Сказал — и пустил своего коня во весь скок. Ахмед следом помчался.
С того дня крепость стала готовиться к осаде. Со всех сторон: из южных степей, с Горы, с мушской равнины, с берегов Урмийе, из Вана, Битлиса, Диярбакыра — шли предложения о помощи, дружеские руки протянулись. Это очень радовало хошабского бея, льстило его самолюбию. Ну что ж, раз так угодно судьбе, еще раз померяется он силами с османцами. Научит их уважать обычаи, не посягать на достоинство бейское. Выполнит свой долг священный.

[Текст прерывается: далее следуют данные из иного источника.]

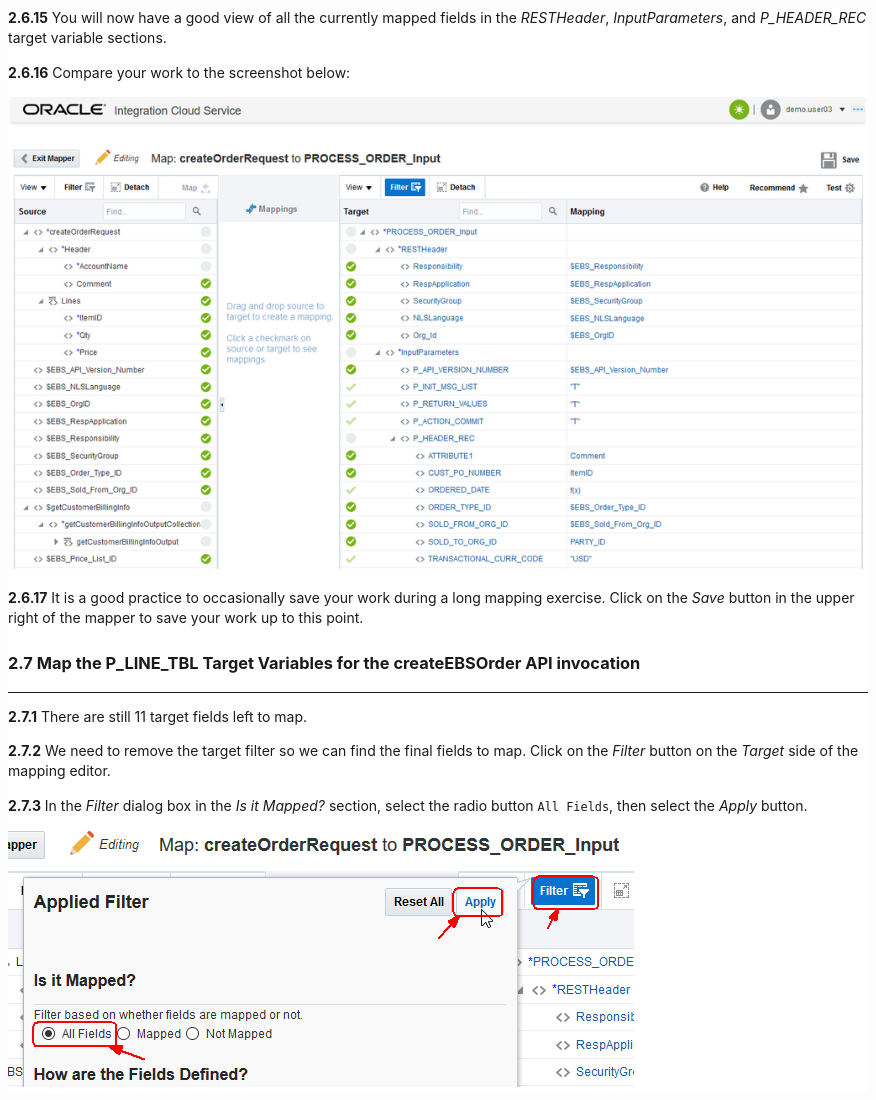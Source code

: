**2.6.15** You will now have a good view of all the currently mapped fields in the *RESTHeader*, *InputParameters*, and *P_HEADER_REC* target variable sections.

**2.6.16** Compare your work to the screenshot below:

![](images/400/image048.png)

**2.6.17** It is a good practice to occasionally save your work during a long mapping exercise.  Click on the *Save* button in the upper right of the mapper to save your work up to this point.

### **2.7** Map the **P\_LINE\_TBL** Target Variables for the **createEBSOrder** API invocation

---

**2.7.1** There are still 11 target fields left to map. 

**2.7.2** We need to remove the target filter so we can find the final fields to map.  Click on the *Filter* button on the *Target* side of the mapping editor.

**2.7.3** In the *Filter* dialog box in the *Is it Mapped?* section, select the radio button `All Fields`, then select the *Apply* button.

![](images/400/image049.png)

Как-то поутру часовые завидели вдали всадников на белых конях. Подскакали всадники к подъемному мосту, натянули поводья, остановились. Люди хошабского бея приняли у них коней, пригласили их войти в крепость.
Сам бей встретил их у внутренних ворот. Все они были люди, хорошо ему знакомые, вожди племен, которые жили в этих краях. Догадывался он и почему они пожаловали. Видимо, Махмуд-хан еще не готов к осаде крепости.
Разговор начал зилянский бей, красивый, горячего, удалого нрава молодой человек с орлиным носом и густым, низким — как из бочки — голосом.
— Зачем доводить дело до войны? Не лучше ли договориться по-доброму? Махмуд-хан собирает уже войско, скоро выступит. Нам удалось пока его удержать. Слово за тобой.
— Вы сами все понимаете не хуже меня, — ответил хошабский бей. — Не могу я выдать паше Ахмеда и Гюльбахар, не могу! Любое желание паши с удовольствием исполню, только не это. Если я нарушу закон гостеприимства, ни один пес — не то что человек — в мою сторону не посмотрит. Вечным позором запятнаю себя и свой род. Вы все люди умные, бывалые, вам и карты в руки, найдите какой-нибудь выход. А паше засвидетельствуйте глубочайшее мое почтение. Скажите, все сделаю, чего он ни пожелает. Все свое богатство пожертвую, жизнь отдам за него. Пусть только слово молвит — справлю его дочери свадьбу, каких свет не видывал, зятю несколько деревень подарю. Все сделаю, чего он пожелает. Одного не могу — нарушить закон гостеприимства.